The Place Beyond the Pines
Directed by Derek Cianfrance
An upstate tragedy that taps into some Timeless Themes—the unrelenting bench-press of masculine responsibility and the equally heavy shit that passes between fathers and sons—this three-part drama is nonetheless more engaging for its granular detail than for its big-canvas sweep. The film, cowritten by director Cianfrance, Ben Coccio, and Darius Marder, seems winded by the finish line, as each movement is anchored by a less engaging screen presence than the last. The torch passes from the combustible “moto bandit” (Ryan Gosling), sticking up Schenectady bank branches to provide for his newborn son, to the inwardly tortured golden-boy cop who took him out in the line of duty (Bradley Cooper) to the years-later meeting of their troubled-teenage sons (Emory Cohen and Dane DeHaan).
The deep supporting cast also includes Eva Mendes, Ray Liotta, Rose Byrne and Ben Mendelsohn (who makes an impression as Gosling’s fried partner-in-crime, a role similar to the one he played in last year’s waterlogged Killing Them Softly), but many of the movie’s most human touches happen to be functions of the scenery. The evocation of the setting is just tremendous: DP Sean Bobbitt’s fluid natural-light framings convey an almost tactile sense of the county seat’s bedraggled functioning: in the marathon opening shot, Gosling walks across a trampled fairground to take his place in a daredevil crotch-rocket stunt; we glimpse the clammy ceiling tiles, and the tellers frozen in place beneath them, during an early bank robbery; the ordered clutter of the rookie cop’s home includes a bucket of stuffed animals set down right next to the television.

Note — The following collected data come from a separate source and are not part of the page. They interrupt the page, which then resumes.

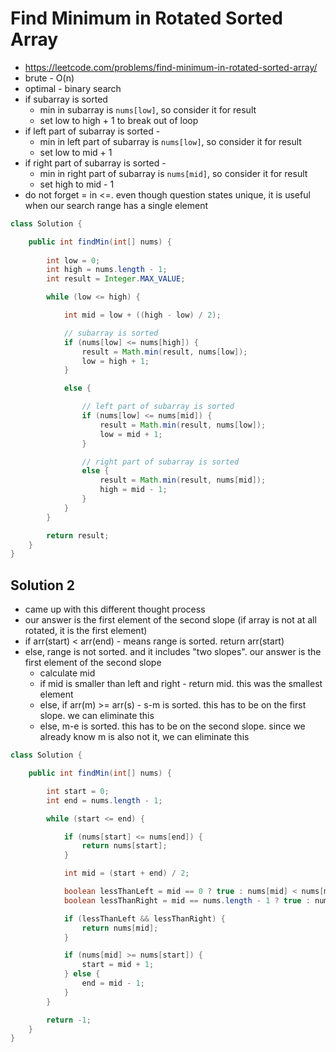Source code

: # Find Minimum in Rotated Sorted Array

- https://leetcode.com/problems/find-minimum-in-rotated-sorted-array/
- brute - O(n)
- optimal - binary search
- if subarray is sorted
  - min in subarray is `nums[low]`, so consider it for result
  - set low to high + 1 to break out of loop
- if left part of subarray is sorted - 
  - min in left part of subarray is `nums[low]`, so consider it for result
  - set low to mid + 1
- if right part of subarray is sorted - 
  - min in right part of subarray is `nums[mid]`, so consider it for result
  - set high to mid - 1
- do not forget = in <=. even though question states unique, it is useful when our search range has a single element

```java
class Solution {

    public int findMin(int[] nums) {
        
        int low = 0;
        int high = nums.length - 1;
        int result = Integer.MAX_VALUE;

        while (low <= high) {

            int mid = low + ((high - low) / 2);

            // subarray is sorted
            if (nums[low] <= nums[high]) {
                result = Math.min(result, nums[low]);
                low = high + 1;
            }

            else {

                // left part of subarray is sorted
                if (nums[low] <= nums[mid]) {
                    result = Math.min(result, nums[low]);
                    low = mid + 1;
                }

                // right part of subarray is sorted
                else {
                    result = Math.min(result, nums[mid]);
                    high = mid - 1;
                }
            }
        }

        return result;
    }
}
```

## Solution 2

- came up with this different thought process
- our answer is the first element of the second slope (if array is not at all rotated, it is the first element)
- if arr(start) < arr(end) - means range is sorted. return arr(start)
- else, range is not sorted. and it includes "two slopes". our answer is the first element of the second slope
  - calculate mid
  - if mid is smaller than left and right - return mid. this was the smallest element
  - else, if arr(m) >= arr(s) - s-m is sorted. this has to be on the first slope. we can eliminate this
  - else, m-e is sorted. this has to be on the second slope. since we already know m is also not it, we can eliminate this

```java
class Solution {

    public int findMin(int[] nums) {

        int start = 0;
        int end = nums.length - 1;

        while (start <= end) {

            if (nums[start] <= nums[end]) {
                return nums[start];
            }

            int mid = (start + end) / 2;

            boolean lessThanLeft = mid == 0 ? true : nums[mid] < nums[mid - 1];
            boolean lessThanRight = mid == nums.length - 1 ? true : nums[mid] < nums[mid + 1];

            if (lessThanLeft && lessThanRight) {
                return nums[mid];
            }

            if (nums[mid] >= nums[start]) {
                start = mid + 1;
            } else {
                end = mid - 1;
            }
        }

        return -1;
    }
}
```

Like Cianfrance’s previous film, the breakup gauntlet Blue Valentine, Pines adopts a kind of ticking-time-bomb realism, determining how a set of manhood-centric resentments might come to a head over a particular span of time, waiting it out by taking very careful temperature of the surrounding environments. These bleak inevitabilities still feel a little too neat for the impeccably disarrayed worlds the director charts them through—until his next film, at least, keep this American independent filed under Strained Seriousness.